Mas esta experiência acumulada não é a única razão. “Mesmo em latitudes semelhantes, as economias das regiões pobres são mais fortemente afetadas quando a temperatura diária flutua do que as economias das regiões ricas”. afirma a subchefe do departamento de pesquisas do PIK. De acordo com a pesquisa, se a temperatura diária se desvia das expectativas sazonais, elementos fundamentais da economia são afetados negativamente – incluindo a produtividade das safras, saúde humana, vendas e custos operacionais.

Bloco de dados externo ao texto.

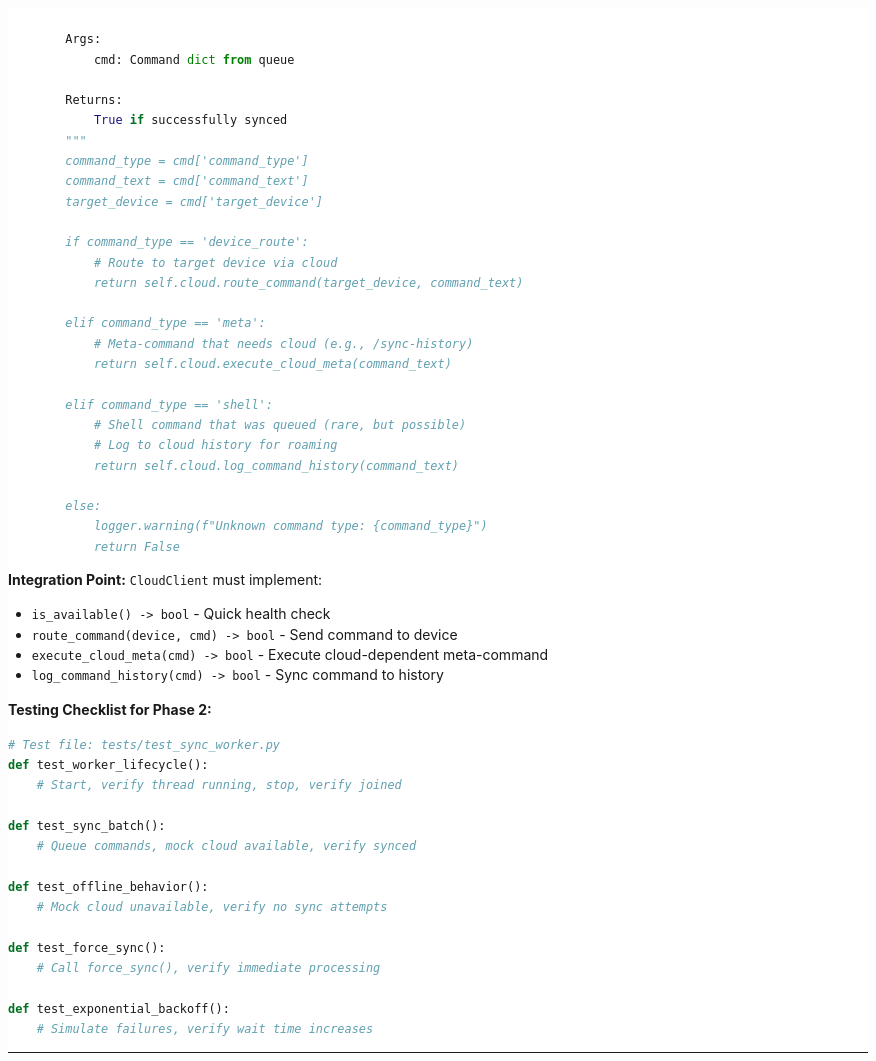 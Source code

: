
 ```python
        
        Args:
            cmd: Command dict from queue
        
        Returns:
            True if successfully synced
        """
        command_type = cmd['command_type']
        command_text = cmd['command_text']
        target_device = cmd['target_device']
        
        if command_type == 'device_route':
            # Route to target device via cloud
            return self.cloud.route_command(target_device, command_text)
        
        elif command_type == 'meta':
            # Meta-command that needs cloud (e.g., /sync-history)
            return self.cloud.execute_cloud_meta(command_text)
        
        elif command_type == 'shell':
            # Shell command that was queued (rare, but possible)
            # Log to cloud history for roaming
            return self.cloud.log_command_history(command_text)
        
        else:
            logger.warning(f"Unknown command type: {command_type}")
            return False
```

**Integration Point:** `CloudClient` must implement:
- `is_available() -> bool` - Quick health check
- `route_command(device, cmd) -> bool` - Send command to device
- `execute_cloud_meta(cmd) -> bool` - Execute cloud-dependent meta-command
- `log_command_history(cmd) -> bool` - Sync command to history

**Testing Checklist for Phase 2:**
```python
# Test file: tests/test_sync_worker.py
def test_worker_lifecycle():
    # Start, verify thread running, stop, verify joined
    
def test_sync_batch():
    # Queue commands, mock cloud available, verify synced
    
def test_offline_behavior():
    # Mock cloud unavailable, verify no sync attempts
    
def test_force_sync():
    # Call force_sync(), verify immediate processing
    
def test_exponential_backoff():
    # Simulate failures, verify wait time increases
```

---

Maximilian Kotz aponta as dificuldades dos países mais pobres. “As nações com menor renda per capita são também mais fortemente afetadas pelas variações de temperatura porque não possuem estrutura para mitigar os impactos climáticos. Notamos que países da América Latina, incluindo o Brasil, são alguns dos que mais sofrem com essas flutuações nos termômetros”, destaca o pesquisador.
Para chegar a esses resultados, os pesquisadores analisaram a variabilidade diária da temperatura entre 1979 e 2018 em centenas de regiões e compararam com dados econômicos regionais correspondentes, somando um total de 29 mil registros. “A variabilidade rápida da temperatura é algo completamente diferente das mudanças de longo prazo”, explica Anders Levermann, chefe do Departamento de Pesquisas do PIK, professor da Universidade de Columbia, de Nova York, e coautor do artigo.
De acordo com os pesquisadores, as variações médias de temperatura do dia-a-dia mudaram em aproximadamente 0,2ºC de um ano para o outro ao longo das últimas quatro décadas, o que representa um impacto médio anual de 1% na economia mundial. “O verdadeiro problema causado pela mudança errática do clima são os impactos inesperados, porque é mais difícil de se adaptar a eles. Agricultores e grandes empresas estão se tornando resilientes ao aumento gradual das temperaturas, mas e se o tempo simplesmente se torna mais irregular e imprevisível? Os formuladores de políticas púbicas e a indústria precisam levar isso em consideração ao discutir o custo real das mudanças climáticas” frisa Levermann.
Kotz também acredita que as descobertas da equipe sobre a área pouco estudada das oscilações diárias de temperatura dão às autoridades mais o que pensar quando consideram como as mudanças climáticas podem afetar as economias. “Com as mudanças climáticas, uma das coisas que precisamos entender é quanto custará se não fizermos nada a respeito”, afirma. O custo extra da inação nas oscilações diárias de temperatura pode encorajar os governos a agir sobre as emissões, tornando o suporte para tecnologias como carros elétricos, bombas de calor e hidrogênio mais economicamente atraente. “Isso pode afetar a forma como os combustíveis fósseis serão tributados no futuro”, aponta Kotz.